Thursday, December 18, 2008

Kangamba


I thought the war in Angola was one of the dark pages of our post-revolution history, but I was wrong. I believed that never again would we hear talk of such senseless carnage, whose origins and purposes we still don’t know, and that the government would save us from having to relive the pain of such a story.

My father was in Angola. He wasn’t injured, but caught malaria five times and although they cured the illness, they didn’t cure the alcoholism typical of those who went to war to die or kill. It seems that after a certain amount of blood and death you can no longer bear reality in the same way.

But it is not for my father that I write this post. It’s for my neighbor whose father died there. She was a child, her mother could not bear the pain and developed schizophrenia that might never have erupted. The girl, today already a woman, grew up in the care of a crazy woman who still does not let her into her own room because she says there are demons. The two, sick with nerves, survived the Special Period and the post-Ppecial. Jehovah’s Witnesses, they sought in faith what reality refused to give them: mercy.

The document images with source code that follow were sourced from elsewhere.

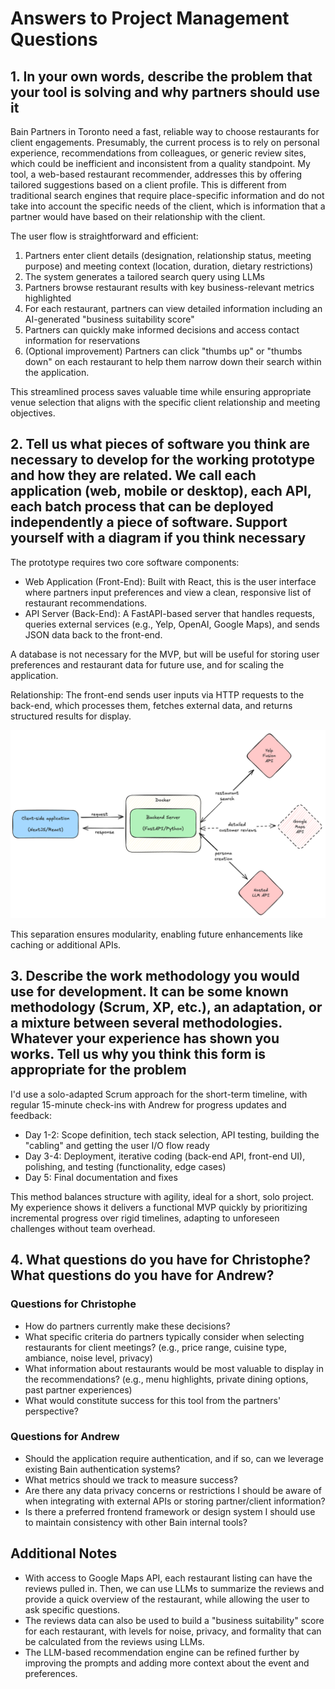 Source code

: # Answers to Project Management Questions

## 1. In your own words, describe the problem that your tool is solving and why partners should use it

Bain Partners in Toronto need a fast, reliable way to choose restaurants for client engagements. Presumably, the current process is to rely on personal experience, recommendations from colleagues, or generic review sites, which could be inefficient and inconsistent from a quality standpoint. My tool, a web-based restaurant recommender, addresses this by offering tailored suggestions based on a client profile. This is different from traditional search engines that require place-specific information and do not take into account the specific needs of the client, which is information that a partner would have based on their relationship with the client.

The user flow is straightforward and efficient:

1. Partners enter client details (designation, relationship status, meeting purpose) and meeting context (location, duration, dietary restrictions)
2. The system generates a tailored search query using LLMs
3. Partners browse restaurant results with key business-relevant metrics highlighted
4. For each restaurant, partners can view detailed information including an AI-generated "business suitability score"
5. Partners can quickly make informed decisions and access contact information for reservations
6. (Optional improvement) Partners can click "thumbs up" or "thumbs down" on each restaurant to help them narrow down their search within the application.

This streamlined process saves valuable time while ensuring appropriate venue selection that aligns with the specific client relationship and meeting objectives.

## 2. Tell us what pieces of software you think are necessary to develop for the working prototype and how they are related. We call each application (web, mobile or desktop), each API, each batch process that can be deployed independently a piece of software. Support yourself with a diagram if you think necessary

The prototype requires two core software components:

- Web Application (Front-End): Built with React, this is the user interface where partners input preferences and view a clean, responsive list of restaurant recommendations.
- API Server (Back-End): A FastAPI-based server that handles requests, queries external services (e.g., Yelp, OpenAI, Google Maps), and sends JSON data back to the front-end.

A database is not necessary for the MVP, but will be useful for storing user preferences and restaurant data for future use, and for scaling the application.

Relationship: The front-end sends user inputs via HTTP requests to the back-end, which processes them, fetches external data, and returns structured results for display.

![Architecture Diagram](./assets/arch.png)

This separation ensures modularity, enabling future enhancements like caching or additional APIs.

## 3. Describe the work methodology you would use for development. It can be some known methodology (Scrum, XP, etc.), an adaptation, or a mixture between several methodologies. Whatever your experience has shown you works. Tell us why you think this form is appropriate for the problem

I'd use a solo-adapted Scrum approach for the short-term timeline, with regular 15-minute check-ins with Andrew for progress updates and feedback:

- Day 1-2: Scope definition, tech stack selection, API testing, building the "cabling" and getting the user I/O flow ready
- Day 3-4: Deployment, iterative coding (back-end API, front-end UI), polishing, and testing (functionality, edge cases)
- Day 5: Final documentation and fixes

This method balances structure with agility, ideal for a short, solo project. My experience shows it delivers a functional MVP quickly by prioritizing incremental progress over rigid timelines, adapting to unforeseen challenges without team overhead.

## 4. What questions do you have for Christophe? What questions do you have for Andrew?

### Questions for Christophe

- How do partners currently make these decisions?
- What specific criteria do partners typically consider when selecting restaurants for client meetings? (e.g., price range, cuisine type, ambiance, noise level, privacy)
- What information about restaurants would be most valuable to display in the recommendations? (e.g., menu highlights, private dining options, past partner experiences)
- What would constitute success for this tool from the partners' perspective?

### Questions for Andrew

- Should the application require authentication, and if so, can we leverage existing Bain authentication systems?
- What metrics should we track to measure success?
- Are there any data privacy concerns or restrictions I should be aware of when integrating with external APIs or storing partner/client information?
- Is there a preferred frontend framework or design system I should use to maintain consistency with other Bain internal tools?

## Additional Notes

- With access to Google Maps API, each restaurant listing can have the reviews pulled in. Then, we can use LLMs to summarize the reviews and provide a quick overview of the restaurant, while allowing the user to ask specific questions.
- The reviews data can also be used to build a "business suitability" score for each restaurant, with levels for noise, privacy, and formality that can be calculated from the reviews using LLMs.
- The LLM-based recommendation engine can be refined further by improving the prompts and adding more context about the event and preferences.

They received an absurd pension from the Association of Combatants, which clearly didn’t stretch far enough for anything. Once some compassionate neighbors decided to do something so that someone from the government would take pity on them, because they were living in deplorable conditions. So they called a meeting. As if the stark reality were not enough, one woman said that the above mentioned pension should be taken from them, because they were often disagreeable with the neighbors and didn’t participate in the activities of the CDR. Fortunately, no one seconded the idea.

And now we have, adding shame to shame, a movie that’s been made called Kangamba, which is being sold as an epic. For the premier at the Chaplin movie theater they mobilized a large group of soldiers who, though the premier was at eight at night, were dressed in their uniforms… to see Kangamba is a task of the Revolution. The Ladas closed the parking areas around 23 and 12 so no one would be left with any doubt that our military not only doesn’t grieve for them, but they are proud that even today, after 20 years, amputated families don't recover from their dark and senseless losses.